Fig 2. Role of CREBH in hepcidin and BMP6 expression induced by HCV infection or protein expression.

(A) Nuclear fractions from infected cells 3 dpi (MOI = 0.5) and cells without infection were used for ChIP assays. Protein-DNA complexes were immunoprecipitated with antibodies against either SMAD1 or CREBH or with rabbit IgG, analyzed by qPCR using three primer sets: Hepcidin pr ChIP set #1-#3. The sites potentially recognized by CREBH or BMP6 are indicated. (B) BMP6 mRNA in cells with and without HCV infection was analyzed using qRT-PCR. (C) BMP6 promoter reporter (BMP6pr) or basal reporter (EV; empty vector) was transfected into cells with HCV infection at 1 dpi and without infection.

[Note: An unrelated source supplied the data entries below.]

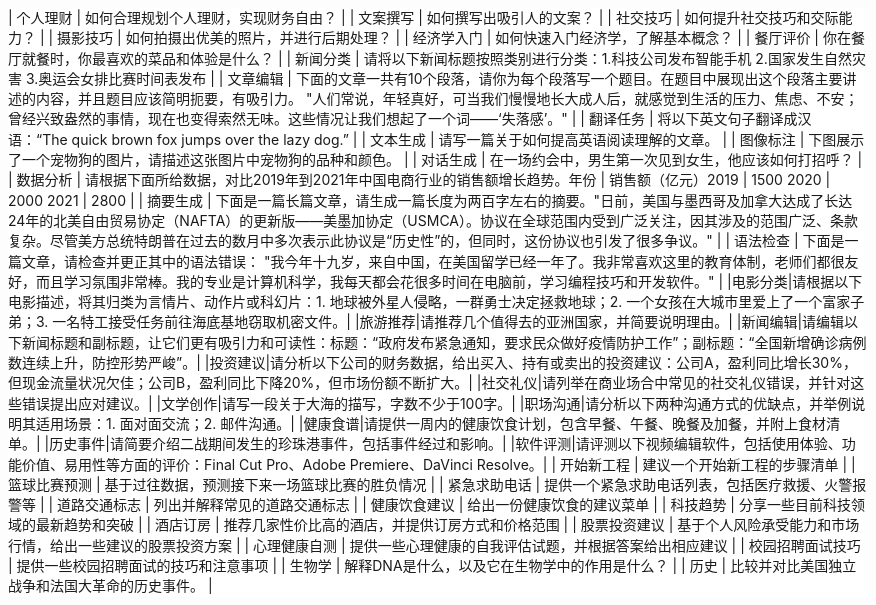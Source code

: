 | 个人理财 | 如何合理规划个人理财，实现财务自由？ |
| 文案撰写 | 如何撰写出吸引人的文案？ |
| 社交技巧 | 如何提升社交技巧和交际能力？ |
| 摄影技巧 | 如何拍摄出优美的照片，并进行后期处理？ |
| 经济学入门 | 如何快速入门经济学，了解基本概念？ |
| 餐厅评价                    | 你在餐厅就餐时，你最喜欢的菜品和体验是什么？                                                                                                                                                                                                                                                                                                                                                                                      |
| 新闻分类                    | 请将以下新闻标题按照类别进行分类：1.科技公司发布智能手机 2.国家发生自然灾害 3.奥运会女排比赛时间表发布                                                                                                                                                                                                                                                                                                                                  |
| 文章编辑                    | 下面的文章一共有10个段落，请你为每个段落写一个题目。在题目中展现出这个段落主要讲述的内容，并且题目应该简明扼要，有吸引力。 "人们常说，年轻真好，可当我们慢慢地长大成人后，就感觉到生活的压力、焦虑、不安；曾经兴致盎然的事情，现在也变得索然无味。这些情况让我们想起了一个词——‘失落感’。"                                                                                                                                                                                                                        |
| 翻译任务                    | 将以下英文句子翻译成汉语：“The quick brown fox jumps over the lazy dog.”                                                                                                                                                                                                                                                                                                                                                                  |
| 文本生成                    | 请写一篇关于如何提高英语阅读理解的文章。                                                                                                                                                                                                                                                                                                                                                                                                 |
| 图像标注                    | 下图展示了一个宠物狗的图片，请描述这张图片中宠物狗的品种和颜色。                                                                                                                                                                                                                                                                                                                                                                    |
| 对话生成                    | 在一场约会中，男生第一次见到女生，他应该如何打招呼？                                                                                                                                                                                                                                                                                                                                                                                 |
| 数据分析                    | 请根据下面所给数据，对比2019年到2021年中国电商行业的销售额增长趋势。年份 | 销售额（亿元）2019 | 1500 2020 | 2000 2021 | 2800                                                                                                                                                                                                                                                                                                                                                          |
| 摘要生成                    | 下面是一篇长篇文章，请生成一篇长度为两百字左右的摘要。"日前，美国与墨西哥及加拿大达成了长达24年的北美自由贸易协定（NAFTA）的更新版——美墨加协定（USMCA）。协议在全球范围内受到广泛关注，因其涉及的范围广泛、条款复杂。尽管美方总统特朗普在过去的数月中多次表示此协议是“历史性”的，但同时，这份协议也引发了很多争议。"                                                                                                                                                                       |
| 语法检查                    | 下面是一篇文章，请检查并更正其中的语法错误： "我今年十九岁，来自中国，在美国留学已经一年了。我非常喜欢这里的教育体制，老师们都很友好，而且学习氛围非常棒。我的专业是计算机科学，我每天都会花很多时间在电脑前，学习编程技巧和开发软件。"                                                                                                                                                                                                                                         |
|电影分类|请根据以下电影描述，将其归类为言情片、动作片或科幻片：1. 地球被外星人侵略，一群勇士决定拯救地球；2. 一个女孩在大城市里爱上了一个富家子弟；3. 一名特工接受任务前往海底基地窃取机密文件。|
|旅游推荐|请推荐几个值得去的亚洲国家，并简要说明理由。|
|新闻编辑|请编辑以下新闻标题和副标题，让它们更有吸引力和可读性：标题：“政府发布紧急通知，要求民众做好疫情防护工作”；副标题：“全国新增确诊病例数连续上升，防控形势严峻”。|
|投资建议|请分析以下公司的财务数据，给出买入、持有或卖出的投资建议：公司A，盈利同比增长30%，但现金流量状况欠佳；公司B，盈利同比下降20%，但市场份额不断扩大。|
|社交礼仪|请列举在商业场合中常见的社交礼仪错误，并针对这些错误提出应对建议。|
|文学创作|请写一段关于大海的描写，字数不少于100字。|
|职场沟通|请分析以下两种沟通方式的优缺点，并举例说明其适用场景：1. 面对面交流；2. 邮件沟通。|
|健康食谱|请提供一周内的健康饮食计划，包含早餐、午餐、晚餐及加餐，并附上食材清单。|
|历史事件|请简要介绍二战期间发生的珍珠港事件，包括事件经过和影响。|
|软件评测|请评测以下视频编辑软件，包括使用体验、功能价值、易用性等方面的评价：Final Cut Pro、Adobe Premiere、DaVinci Resolve。|
| 开始新工程 | 建议一个开始新工程的步骤清单 |
| 篮球比赛预测 | 基于过往数据，预测接下来一场篮球比赛的胜负情况 |
| 紧急求助电话 | 提供一个紧急求助电话列表，包括医疗救援、火警报警等 |
| 道路交通标志 | 列出并解释常见的道路交通标志 |
| 健康饮食建议 | 给出一份健康饮食的建议菜单 |
| 科技趋势 | 分享一些目前科技领域的最新趋势和突破 |
| 酒店订房 | 推荐几家性价比高的酒店，并提供订房方式和价格范围 |
| 股票投资建议 | 基于个人风险承受能力和市场行情，给出一些建议的股票投资方案 |
| 心理健康自测 | 提供一些心理健康的自我评估试题，并根据答案给出相应建议 |
| 校园招聘面试技巧 | 提供一些校园招聘面试的技巧和注意事项 |
| 生物学 | 解释DNA是什么，以及它在生物学中的作用是什么？ |
| 历史 | 比较并对比美国独立战争和法国大革命的历史事件。 |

Firefly luciferase activities normalized by Renilla luciferase in cells at 2 days post-transfection (dpt) were determined. (D) ChIP assays and immunoprecipitations were performed as described in (A) with anti-CREBH antibody against or rabbit IgG. Precipitates were analyzed for qPCR using two primer sets: BMP6 pr ChIP set #1 and #2. The CREBH-binding sites are indicated. (E) CREBH-KO and parental Huh7.5.1 cells were cultured with or without HCV infection for 3 days, after which the mRNA of hepcidin (left) and BMP6 (middle) were quantified and the iron concentration (right) was measured by the Nitroso-PSAP. (F) Cells were transfected with a plasmid expressing Core-NS2 or NS3-5B or an EV. At 2 dpt, mRNAs of hepcidin, BMP6, and GAPDH were quantified. (G) Eight-week-old male WT and Creb3l3^−/− mice were intravenously injected with AdV expressing Cre recombinase (AdEFNCre) together with AdV expressing either GFP (AdEFLNLGFP) or Core-NS2 (AdEFLNLHCVCore/NS2). At 5 dpi, total RNAs from liver tissues were extracted, followed by determining hepcidin and BMP6 mRNAs. Expression of HCV RNA was detected by RT-PCR. (B, E-G) Results represent the means with SD from three independent measurements. Student’s t test; *P<0.05, **P<0.01, ***P <0.001.